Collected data
● ● ● ● ●

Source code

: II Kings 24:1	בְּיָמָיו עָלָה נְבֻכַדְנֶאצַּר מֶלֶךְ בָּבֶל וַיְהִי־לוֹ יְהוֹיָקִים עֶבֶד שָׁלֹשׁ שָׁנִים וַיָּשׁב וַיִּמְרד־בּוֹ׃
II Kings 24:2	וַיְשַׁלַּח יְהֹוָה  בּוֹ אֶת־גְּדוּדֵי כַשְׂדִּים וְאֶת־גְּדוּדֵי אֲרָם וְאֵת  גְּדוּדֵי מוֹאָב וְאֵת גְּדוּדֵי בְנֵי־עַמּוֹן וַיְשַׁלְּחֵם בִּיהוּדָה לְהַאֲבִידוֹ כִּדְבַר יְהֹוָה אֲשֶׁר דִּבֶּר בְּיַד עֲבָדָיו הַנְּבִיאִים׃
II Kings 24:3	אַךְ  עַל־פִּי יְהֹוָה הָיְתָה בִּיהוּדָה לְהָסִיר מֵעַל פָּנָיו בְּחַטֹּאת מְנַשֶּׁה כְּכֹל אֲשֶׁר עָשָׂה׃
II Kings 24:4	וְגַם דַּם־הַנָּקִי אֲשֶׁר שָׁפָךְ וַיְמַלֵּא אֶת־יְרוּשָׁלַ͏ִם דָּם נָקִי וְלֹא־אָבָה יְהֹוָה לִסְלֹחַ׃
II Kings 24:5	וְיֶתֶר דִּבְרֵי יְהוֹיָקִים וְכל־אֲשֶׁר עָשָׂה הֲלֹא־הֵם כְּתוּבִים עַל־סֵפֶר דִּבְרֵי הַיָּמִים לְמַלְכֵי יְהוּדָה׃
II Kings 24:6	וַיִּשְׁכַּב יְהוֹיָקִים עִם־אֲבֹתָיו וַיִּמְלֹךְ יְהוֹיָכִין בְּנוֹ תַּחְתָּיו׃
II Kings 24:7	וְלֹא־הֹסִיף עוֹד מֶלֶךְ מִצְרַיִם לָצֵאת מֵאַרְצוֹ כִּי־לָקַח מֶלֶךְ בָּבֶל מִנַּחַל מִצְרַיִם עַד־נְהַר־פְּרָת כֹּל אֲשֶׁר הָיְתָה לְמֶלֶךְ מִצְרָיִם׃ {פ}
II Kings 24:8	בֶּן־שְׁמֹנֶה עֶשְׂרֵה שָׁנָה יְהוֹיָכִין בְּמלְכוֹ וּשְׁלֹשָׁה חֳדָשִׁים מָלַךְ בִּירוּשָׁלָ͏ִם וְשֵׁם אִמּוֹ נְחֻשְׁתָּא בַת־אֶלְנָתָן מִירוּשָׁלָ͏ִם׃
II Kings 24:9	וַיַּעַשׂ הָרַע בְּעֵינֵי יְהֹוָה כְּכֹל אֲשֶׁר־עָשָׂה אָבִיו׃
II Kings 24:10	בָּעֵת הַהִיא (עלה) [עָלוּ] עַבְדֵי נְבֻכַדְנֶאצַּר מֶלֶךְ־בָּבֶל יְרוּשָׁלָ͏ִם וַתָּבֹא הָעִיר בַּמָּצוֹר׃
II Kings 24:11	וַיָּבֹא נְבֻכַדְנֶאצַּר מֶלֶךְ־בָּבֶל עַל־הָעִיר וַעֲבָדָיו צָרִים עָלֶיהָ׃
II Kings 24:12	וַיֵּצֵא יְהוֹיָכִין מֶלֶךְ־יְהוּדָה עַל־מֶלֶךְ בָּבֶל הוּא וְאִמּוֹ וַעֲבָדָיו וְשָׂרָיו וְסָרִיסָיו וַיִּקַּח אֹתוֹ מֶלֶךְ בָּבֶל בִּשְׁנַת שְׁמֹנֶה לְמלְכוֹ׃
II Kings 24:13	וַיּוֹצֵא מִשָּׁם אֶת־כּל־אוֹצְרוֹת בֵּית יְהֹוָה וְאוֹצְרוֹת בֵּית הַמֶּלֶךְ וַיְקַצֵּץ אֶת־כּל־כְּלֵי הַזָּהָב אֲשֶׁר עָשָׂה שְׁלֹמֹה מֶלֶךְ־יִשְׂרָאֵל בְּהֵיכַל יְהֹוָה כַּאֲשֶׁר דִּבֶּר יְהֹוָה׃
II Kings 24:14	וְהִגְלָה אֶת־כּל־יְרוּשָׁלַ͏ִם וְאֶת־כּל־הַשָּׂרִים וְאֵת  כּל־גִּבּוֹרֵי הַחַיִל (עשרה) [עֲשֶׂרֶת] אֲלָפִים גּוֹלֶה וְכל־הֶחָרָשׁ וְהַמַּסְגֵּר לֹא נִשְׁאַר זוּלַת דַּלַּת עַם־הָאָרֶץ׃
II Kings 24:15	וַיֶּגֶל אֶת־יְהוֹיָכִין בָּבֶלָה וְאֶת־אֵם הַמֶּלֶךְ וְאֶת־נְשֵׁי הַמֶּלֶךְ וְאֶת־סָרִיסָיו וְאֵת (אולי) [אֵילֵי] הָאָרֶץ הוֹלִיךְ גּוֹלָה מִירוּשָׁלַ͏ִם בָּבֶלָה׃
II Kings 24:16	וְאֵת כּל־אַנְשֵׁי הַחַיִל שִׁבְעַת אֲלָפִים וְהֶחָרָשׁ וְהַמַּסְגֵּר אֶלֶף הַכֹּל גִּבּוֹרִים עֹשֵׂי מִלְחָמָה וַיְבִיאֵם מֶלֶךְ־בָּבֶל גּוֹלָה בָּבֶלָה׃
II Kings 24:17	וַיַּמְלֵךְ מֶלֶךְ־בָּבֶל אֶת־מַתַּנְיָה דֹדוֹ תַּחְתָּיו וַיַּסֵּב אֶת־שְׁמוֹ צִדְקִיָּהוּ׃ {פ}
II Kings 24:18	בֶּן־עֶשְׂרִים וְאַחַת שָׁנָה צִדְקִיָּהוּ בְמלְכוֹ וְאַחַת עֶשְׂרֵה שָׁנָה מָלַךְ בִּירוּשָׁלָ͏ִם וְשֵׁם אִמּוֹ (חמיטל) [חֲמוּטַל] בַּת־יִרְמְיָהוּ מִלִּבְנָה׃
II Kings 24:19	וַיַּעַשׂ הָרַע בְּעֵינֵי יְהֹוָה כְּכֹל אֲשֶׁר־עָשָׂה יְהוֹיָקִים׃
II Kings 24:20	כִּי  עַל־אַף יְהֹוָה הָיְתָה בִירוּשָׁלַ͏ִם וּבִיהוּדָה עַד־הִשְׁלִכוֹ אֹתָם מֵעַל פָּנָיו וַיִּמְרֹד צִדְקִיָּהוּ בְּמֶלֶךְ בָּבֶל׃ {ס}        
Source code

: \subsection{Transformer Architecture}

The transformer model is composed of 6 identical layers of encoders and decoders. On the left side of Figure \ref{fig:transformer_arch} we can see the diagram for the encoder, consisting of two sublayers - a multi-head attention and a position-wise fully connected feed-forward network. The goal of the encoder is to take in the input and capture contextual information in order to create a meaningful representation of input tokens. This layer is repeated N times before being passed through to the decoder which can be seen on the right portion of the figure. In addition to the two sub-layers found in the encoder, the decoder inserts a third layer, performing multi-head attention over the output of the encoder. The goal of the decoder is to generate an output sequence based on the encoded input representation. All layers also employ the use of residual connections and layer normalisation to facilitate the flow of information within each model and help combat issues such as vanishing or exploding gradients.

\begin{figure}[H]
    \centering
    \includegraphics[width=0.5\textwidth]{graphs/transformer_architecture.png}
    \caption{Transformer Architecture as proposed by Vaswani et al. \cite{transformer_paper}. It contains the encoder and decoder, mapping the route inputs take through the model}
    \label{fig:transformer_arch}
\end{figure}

● ● ● ● ●

> _PROBLEM TO WORK ON_
Of all the entries above, retype exactly the lines from the line with "יְהוֹיָכִין בְּנוֹ תַּחְתָּיו׃" to the line with "גּוֹלָה מִירוּשָׁלַ͏ִם בָּבֶלָה׃", both included, and no others.

> _EXERCISE OUTPUT_
II Kings 24:6	וַיִּשְׁכַּב יְהוֹיָקִים עִם־אֲבֹתָיו וַיִּמְלֹךְ יְהוֹיָכִין בְּנוֹ תַּחְתָּיו׃
II Kings 24:7	וְלֹא־הֹסִיף עוֹד מֶלֶךְ מִצְרַיִם לָצֵאת מֵאַרְצוֹ כִּי־לָקַח מֶלֶךְ בָּבֶל מִנַּחַל מִצְרַיִם עַד־נְהַר־פְּרָת כֹּל אֲשֶׁר הָיְתָה לְמֶלֶךְ מִצְרָיִם׃ {פ}
II Kings 24:8	בֶּן־שְׁמֹנֶה עֶשְׂרֵה שָׁנָה יְהוֹיָכִין בְּמלְכוֹ וּשְׁלֹשָׁה חֳדָשִׁים מָלַךְ בִּירוּשָׁלָ͏ִם וְשֵׁם אִמּוֹ נְחֻשְׁתָּא בַת־אֶלְנָתָן מִירוּשָׁלָ͏ִם׃
II Kings 24:9	וַיַּעַשׂ הָרַע בְּעֵינֵי יְהֹוָה כְּכֹל אֲשֶׁר־עָשָׂה אָבִיו׃
II Kings 24:10	בָּעֵת הַהִיא (עלה) [עָלוּ] עַבְדֵי נְבֻכַדְנֶאצַּר מֶלֶךְ־בָּבֶל יְרוּשָׁלָ͏ִם וַתָּבֹא הָעִיר בַּמָּצוֹר׃
II Kings 24:11	וַיָּבֹא נְבֻכַדְנֶאצַּר מֶלֶךְ־בָּבֶל עַל־הָעִיר וַעֲבָדָיו צָרִים עָלֶיהָ׃
II Kings 24:12	וַיֵּצֵא יְהוֹיָכִין מֶלֶךְ־יְהוּדָה עַל־מֶלֶךְ בָּבֶל הוּא וְאִמּוֹ וַעֲבָדָיו וְשָׂרָיו וְסָרִיסָיו וַיִּקַּח אֹתוֹ מֶלֶךְ בָּבֶל בִּשְׁנַת שְׁמֹנֶה לְמלְכוֹ׃
II Kings 24:13	וַיּוֹצֵא מִשָּׁם אֶת־כּל־אוֹצְרוֹת בֵּית יְהֹוָה וְאוֹצְרוֹת בֵּית הַמֶּלֶךְ וַיְקַצֵּץ אֶת־כּל־כְּלֵי הַזָּהָב אֲשֶׁר עָשָׂה שְׁלֹמֹה מֶלֶךְ־יִשְׂרָאֵל בְּהֵיכַל יְהֹוָה כַּאֲשֶׁר דִּבֶּר יְהֹוָה׃
II Kings 24:14	וְהִגְלָה אֶת־כּל־יְרוּשָׁלַ͏ִם וְאֶת־כּל־הַשָּׂרִים וְאֵת  כּל־גִּבּוֹרֵי הַחַיִל (עשרה) [עֲשֶׂרֶת] אֲלָפִים גּוֹלֶה וְכל־הֶחָרָשׁ וְהַמַּסְגֵּר לֹא נִשְׁאַר זוּלַת דַּלַּת עַם־הָאָרֶץ׃
II Kings 24:15	וַיֶּגֶל אֶת־יְהוֹיָכִין בָּבֶלָה וְאֶת־אֵם הַמֶּלֶךְ וְאֶת־נְשֵׁי הַמֶּלֶךְ וְאֶת־סָרִיסָיו וְאֵת (אולי) [אֵילֵי] הָאָרֶץ הוֹלִיךְ גּוֹלָה מִירוּשָׁלַ͏ִם בָּבֶלָה׃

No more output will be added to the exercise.